* Brief
Go through the records and report each line holding the string "includegraphics".
---*---
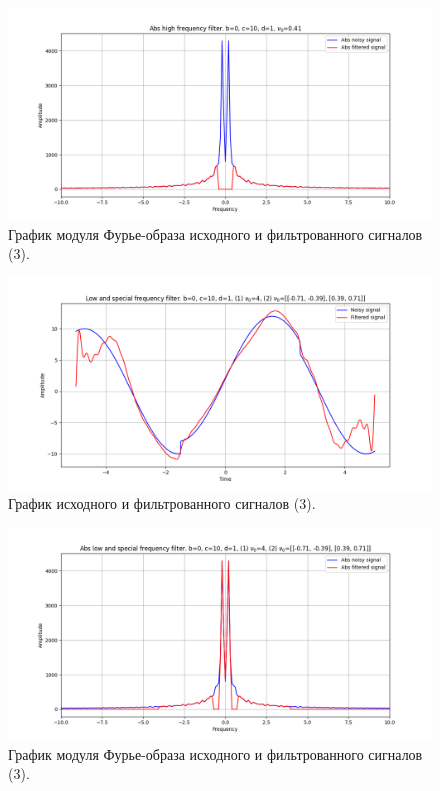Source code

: \documentclass[a4paper, 12pt]{article}
\begin{document}
    \begin{figure}[!htb]
        \centering
        \includegraphics[scale=0.48]{3_2_abs_u_U_nospec.png}
        \captionsetup{skip=0pt}
        \caption{График модуля Фурье-образа исходного и фильтрованного сигналов (3).}
        \label{fig:fig96}
    \end{figure}
    \begin{figure}[!htb]
        \centering
        \includegraphics[scale=0.48]{3_3_u_flt_u_nospec.png}
        \captionsetup{skip=0pt}
        \caption{График исходного и фильтрованного сигналов (3).}
        \label{fig:fig97}
    \end{figure}
    \begin{figure}[!htb]
        \centering
        \includegraphics[scale=0.48]{3_3_abs_u_U_nospec.png}
        \captionsetup{skip=0pt}
        \caption{График модуля Фурье-образа исходного и фильтрованного сигналов (3).}
        \label{fig:fig98}
    \end{figure}
\end{document}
---*---
* Completed exercise
        \includegraphics[scale=0.48]{3_2_abs_u_U_nospec.png}
        \includegraphics[scale=0.48]{3_3_u_flt_u_nospec.png}
        \includegraphics[scale=0.48]{3_3_abs_u_U_nospec.png}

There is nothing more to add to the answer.